BWWMH ready to unveil mobile health clinic

Bryan W. Whitfield Memorial Hospital will hold an open house Friday from 1 p.m. to 3 p.m. to show off its new mobile health clinic.

Bryan W. Whitfield Memorial Hospital will show off the latest addition to its services Friday when it holds an open house to feature its new mobile clinic.

The open house, which will be from 1 p.m. to 3 p.m., will allow visitors to tour the fruits of a project called “Healthcare on Wheels.”

The vehicle is a large truck whose compartment has been converted into a mobile health clinic featuring two patient rooms, a nurse’s station and a waiting area. The handicap accessible vehicle also comes complete with a retractable exterior awning.

“We’re excited. It’s an awesome experience once you’ve worked so hard to try and get something to provide greater services to your community and to see your work finally come to fruition, to see the finished product pull up with all the graphics,” Loretta Wilson of GROWestAL said of the project. “Words really cannot express. Our only hope is that the community be as excited about what we’re offering. Our work has, really truly just started.”

BWWMH will have unveil it new mobile health clinic during an open house Friday, a vehicle that is the focal point of its Healthcare on Wheels initiative. The vehicle is seen here before it was converted into a mobile health clinic.

The hospital obtained funding for the vehicle through the United States Department of Agriculture Office of Rural Development in the form of a grant worth $384,742.
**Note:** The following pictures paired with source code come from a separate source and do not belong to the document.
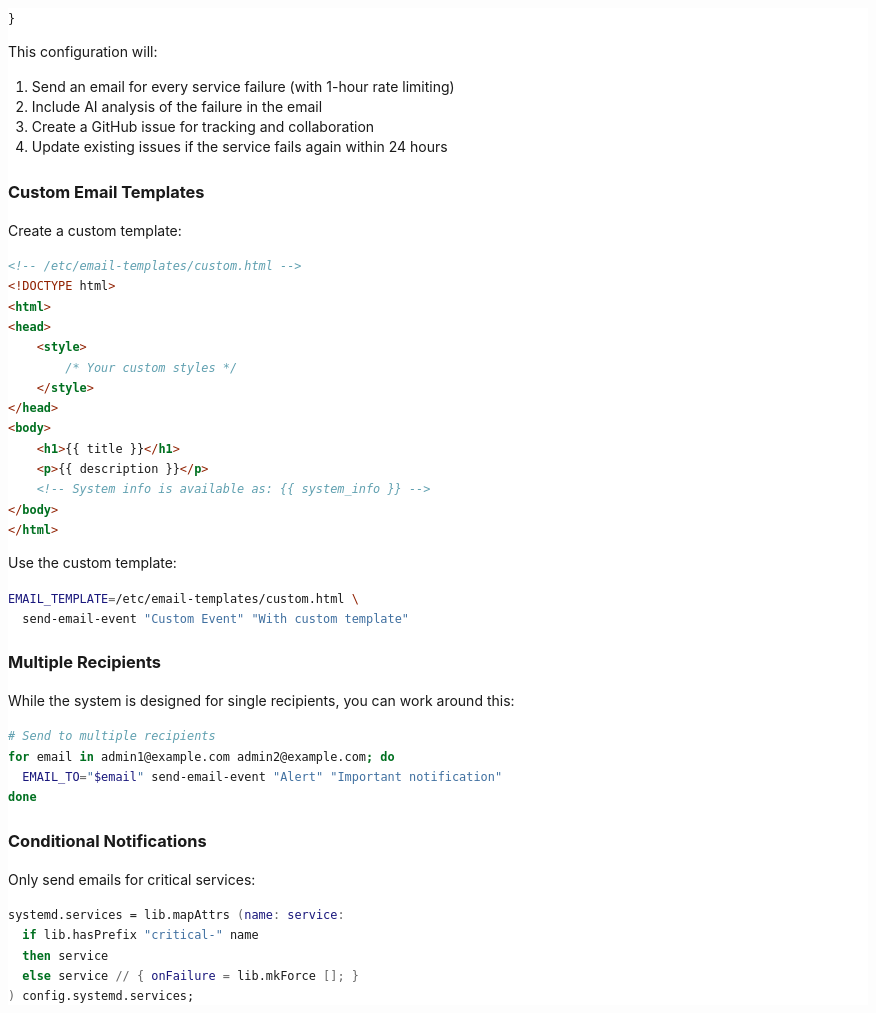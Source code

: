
 ```nix
}
```

This configuration will:
1. Send an email for every service failure (with 1-hour rate limiting)
2. Include AI analysis of the failure in the email
3. Create a GitHub issue for tracking and collaboration
4. Update existing issues if the service fails again within 24 hours

### Custom Email Templates

Create a custom template:

```html
<!-- /etc/email-templates/custom.html -->
<!DOCTYPE html>
<html>
<head>
    <style>
        /* Your custom styles */
    </style>
</head>
<body>
    <h1>{{ title }}</h1>
    <p>{{ description }}</p>
    <!-- System info is available as: {{ system_info }} -->
</body>
</html>
```

Use the custom template:

```bash
EMAIL_TEMPLATE=/etc/email-templates/custom.html \
  send-email-event "Custom Event" "With custom template"
```

### Multiple Recipients

While the system is designed for single recipients, you can work around this:

```bash
# Send to multiple recipients
for email in admin1@example.com admin2@example.com; do
  EMAIL_TO="$email" send-email-event "Alert" "Important notification"
done
```

### Conditional Notifications

Only send emails for critical services:

```nix
systemd.services = lib.mapAttrs (name: service:
  if lib.hasPrefix "critical-" name
  then service
  else service // { onFailure = lib.mkForce []; }
) config.systemd.services;
```
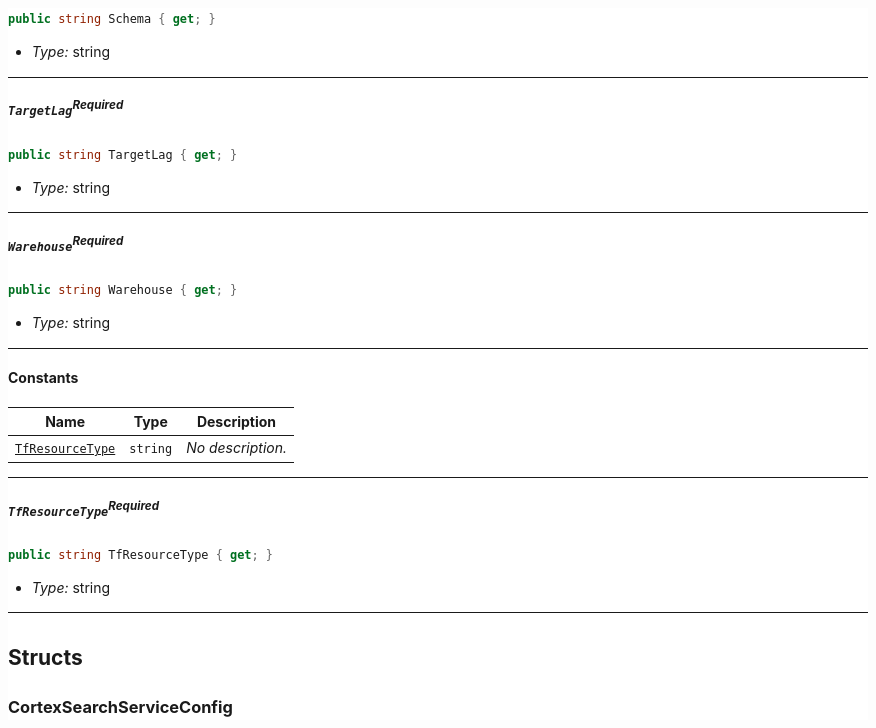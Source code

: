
 ```csharp
public string Schema { get; }
```

- *Type:* string

---

##### `TargetLag`<sup>Required</sup> <a name="TargetLag" id="@cdktf/provider-snowflake.cortexSearchService.CortexSearchService.property.targetLag"></a>

```csharp
public string TargetLag { get; }
```

- *Type:* string

---

##### `Warehouse`<sup>Required</sup> <a name="Warehouse" id="@cdktf/provider-snowflake.cortexSearchService.CortexSearchService.property.warehouse"></a>

```csharp
public string Warehouse { get; }
```

- *Type:* string

---

#### Constants <a name="Constants" id="Constants"></a>

| **Name** | **Type** | **Description** |
| --- | --- | --- |
| <code><a href="#@cdktf/provider-snowflake.cortexSearchService.CortexSearchService.property.tfResourceType">TfResourceType</a></code> | <code>string</code> | *No description.* |

---

##### `TfResourceType`<sup>Required</sup> <a name="TfResourceType" id="@cdktf/provider-snowflake.cortexSearchService.CortexSearchService.property.tfResourceType"></a>

```csharp
public string TfResourceType { get; }
```

- *Type:* string

---

## Structs <a name="Structs" id="Structs"></a>

### CortexSearchServiceConfig <a name="CortexSearchServiceConfig" id="@cdktf/provider-snowflake.cortexSearchService.CortexSearchServiceConfig"></a>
“This is not a construction grant that they normally fund. For us to get them to approve this construction project oriented grant, that in and of itself was an accomplishment because construction to USDA is erecting a building and not a mobile vehicle,” Wilson said of the difficulty in obtaining the funding for a project she believes addresses one of the primary needs of GROWestAL consumers. “As we’ve been in out in the rural areas through a lot of our programs that have been funded through other agencies, transportation is the primary problem. Transportation and most people are uninsured.”

“Right now we’re limited to places that have actual physical structure for us to be in. Obviously with this, we can pretty much go anywhere because we’re taking our building with us, so to speak,” Mike Marshall said of the significance of the project. “We hope to expand it to add physician and nurse practitioner coverage because that’s what it’s designed for.”

With the mobile unit complete and ready for business, the project readies to face its next obstacles. Among those potential hiccups is the absence of serviceable broadband internet coverage in the area, a necessary component for the mobile health clinic’s mission.

“Overall, we’re hoping to be able to – once we get adequate broadband coverage in the area – is add telehealth and telemedicine, so you won’t actually have to have a physician there in the clinic,” Marshall said. “They can be here or in Tuscaloosa, Birmingham or wherever. In theory you could have orthopedics one day in Sunshine and neurology the next day in Sweet Water. That’s our biggest hold up right now is broadband coverage.”

In addition to the need for broadband coverage, Wilson, Marcia Pugh and the team at GROWestAL will also face the hurdle of getting patients to access the services that are now more available than ever.

“It’s now about letting the community know that we’re so concerned about your health that we’re willing to bring it right to your front door,” Wilson said.